Als ich dann wenige Minuten später im Bett lag, ging ich den Tag nochmal in meinem Kopf durch. Es war so viel geschehen, ich hoffte, dass nun nicht jeder Tag so anstrengend werden würde. Jeden Morgen mit den Menschen in der Schule sitzen und nachmittags dann gegen Roboter kämpfen. Und was ist mit mir passiert, als ich Aden sah? Es war wie eine Krankheit. Mein Gesicht wurde rot, mein Körper fühlte sich an wie Wackelpudding und alles in mir kribbelte. Von so einer Krankheit hatte ich noch nie gehört. Konnte es vielleicht sein, dass...? Nein, das konnte nicht sein. Es durfte nicht sein! Ich konnte nicht verliebt sein, ich hatte keine Gefühle. Liebe ist ein Gefühl! Und wenn sie sich so anfühlte, dann wusste ich nicht, was die Menschen so toll daran fanden.

Irgendwann war ich wohl eingeschlafen, denn plötzlich wurde ich von meinem Wecker geweckt. Ich schlug die Augen auf und tastete im Halbschlaf nach dem Ungetüm, das sich Wecker nannte. Dieser schrille Ton brachte mich noch um. Als ich den Wecker endlich zu fassen bekam, stand ich auf und schmiss ihn gegen eine Wand, an der er in tausend Teile zersprang. Endlich Ruhe! Ich öffnete eine Schublade und nahm einen neuen Wecker heraus. Ich weiß, Menschen schalten ihren Wecker einfach aus und benutzen den gleichen Wecker nochmal, aber das kann ich nicht. Der Weckerton machte mich so aggressiv, dass ich den Wecker einfach zerstören musste.
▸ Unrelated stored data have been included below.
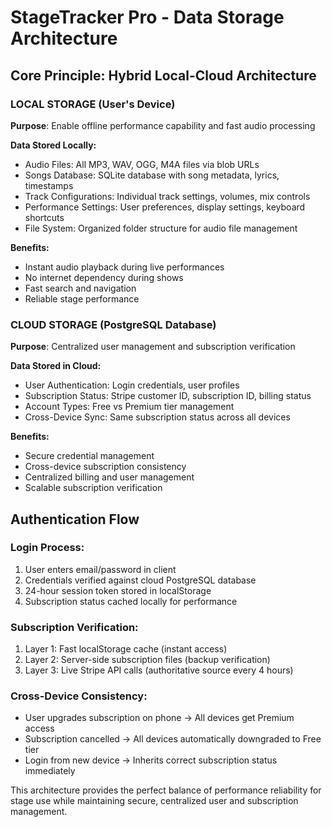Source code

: # StageTracker Pro - Data Storage Architecture

## Core Principle: Hybrid Local-Cloud Architecture

### LOCAL STORAGE (User's Device)
**Purpose**: Enable offline performance capability and fast audio processing

**Data Stored Locally:**
- Audio Files: All MP3, WAV, OGG, M4A files via blob URLs
- Songs Database: SQLite database with song metadata, lyrics, timestamps  
- Track Configurations: Individual track settings, volumes, mix controls
- Performance Settings: User preferences, display settings, keyboard shortcuts
- File System: Organized folder structure for audio file management

**Benefits:**
- Instant audio playback during live performances
- No internet dependency during shows
- Fast search and navigation
- Reliable stage performance

### CLOUD STORAGE (PostgreSQL Database)
**Purpose**: Centralized user management and subscription verification

**Data Stored in Cloud:**
- User Authentication: Login credentials, user profiles
- Subscription Status: Stripe customer ID, subscription ID, billing status
- Account Types: Free vs Premium tier management
- Cross-Device Sync: Same subscription status across all devices

**Benefits:**
- Secure credential management
- Cross-device subscription consistency  
- Centralized billing and user management
- Scalable subscription verification

## Authentication Flow

### Login Process:
1. User enters email/password in client
2. Credentials verified against cloud PostgreSQL database
3. 24-hour session token stored in localStorage
4. Subscription status cached locally for performance

### Subscription Verification:
1. Layer 1: Fast localStorage cache (instant access)
2. Layer 2: Server-side subscription files (backup verification)
3. Layer 3: Live Stripe API calls (authoritative source every 4 hours)

### Cross-Device Consistency:
- User upgrades subscription on phone → All devices get Premium access
- Subscription cancelled → All devices automatically downgraded to Free tier
- Login from new device → Inherits correct subscription status immediately

This architecture provides the perfect balance of performance reliability for stage use while maintaining secure, centralized user and subscription management.
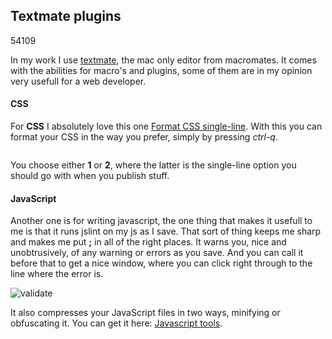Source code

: <article><h2>Textmate plugins</h2><time><span class="day">5</span><span class="month">4</span><span class="year">109</span></time>	<p>In my work I use <a href="http://macromates.com/">textmate</a>, the mac only editor from macromates. It comes with the abilities for macro's and plugins, some of them are in my opinion very usefull for a web developer.</p><h4>CSS</h4><p>For <strong>CSS</strong> I absolutely love this one <a href="http://superfluousbanter.org/archives/2008/08/regex-patterns-for-single-line-css/">Format CSS single-line</a>. With this you can format your CSS in the way you prefer, simply by pressing <em>ctrl-q</em>.</p><p><img src="images/format-css.png" alt=""></p><p>You choose either <strong>1</strong> or <strong>2</strong>, where the latter is the single-line option you should go with when you publish stuff.</p><h4>JavaScript</h4><p>Another one is for writing javascript, the one thing that makes it usefull to me is that it runs jslint on my js as I save. That sort of thing keeps me sharp and makes me put <strong>;</strong> in all of the right places. It warns you, nice and unobtrusively, of any warning or errors as you save. And you can call it before that to get a nice window, where you can click right through to the line where the error is.</p><p><img src="images/bundle-validate.png" alt="validate"></p><p>It also compresses your JavaScript files in two ways, minifying or obfuscating it. You can get it here: <a href="http://github.com/subtleGradient/javascript-tools.tmbundle/downloads">Javascript tools</a>.</p></article>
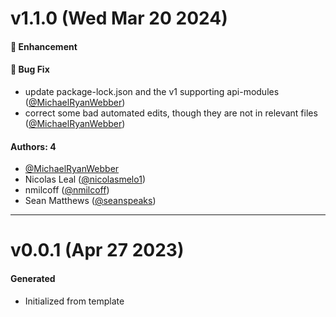 # v1.1.0 (Wed Mar 20 2024)

#### 🚀 Enhancement

#### 🐛 Bug Fix

- update package-lock.json and the v1 supporting
  api-modules ([@MichaelRyanWebber](https://github.com/MichaelRyanWebber))
- correct some bad automated edits, though they are not in relevant
  files ([@MichaelRyanWebber](https://github.com/MichaelRyanWebber))

#### Authors: 4

- [@MichaelRyanWebber](https://github.com/MichaelRyanWebber)
- Nicolas Leal ([@nicolasmelo1](https://github.com/nicolasmelo1))
- nmilcoff ([@nmilcoff](https://github.com/nmilcoff))
- Sean Matthews ([@seanspeaks](https://github.com/seanspeaks))

---

# v0.0.1 (Apr 27 2023)

#### Generated

- Initialized from template
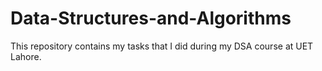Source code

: # Data-Structures-and-Algorithms
This repository contains my tasks that I did during my DSA course at UET Lahore.
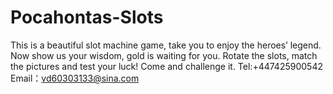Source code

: # Pocahontas-Slots
This is a beautiful slot machine game, take you to enjoy the heroes’ legend. Now show us your wisdom, gold is waiting for you. Rotate the slots, match the pictures and test your luck! Come and challenge it.
Tel:+447425900542
Email：vd60303133@sina.com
Ich ging in die Küche und suchte dort nach einem Kehrblech, damit ich die Überbleibsel meines Opfers, dem Wecker, entsorgen konnte. Dann zog ich mich an. Da es Sommer war und gutes Wetter gemeldet war, griff ich zu einer kurzen Hose und einem Top. Mein Outfit kombinierte ich mit bequemen Sneakers. Ich hasste Sandalen und Ballerinas, aber vor allem hohe Schuhe, denn die waren so unbequem. In Sneakers konnte man zumindest schnell laufen, wenn es mal nötig war. In der Küche machte ich mir etwas zu essen und dann packte ich meine Schultasche. Ich sah auf die Uhr. Ich hatte noch Zeit, also machte ich mir noch einen Kaffee und warf einen Blick in die Zeitung.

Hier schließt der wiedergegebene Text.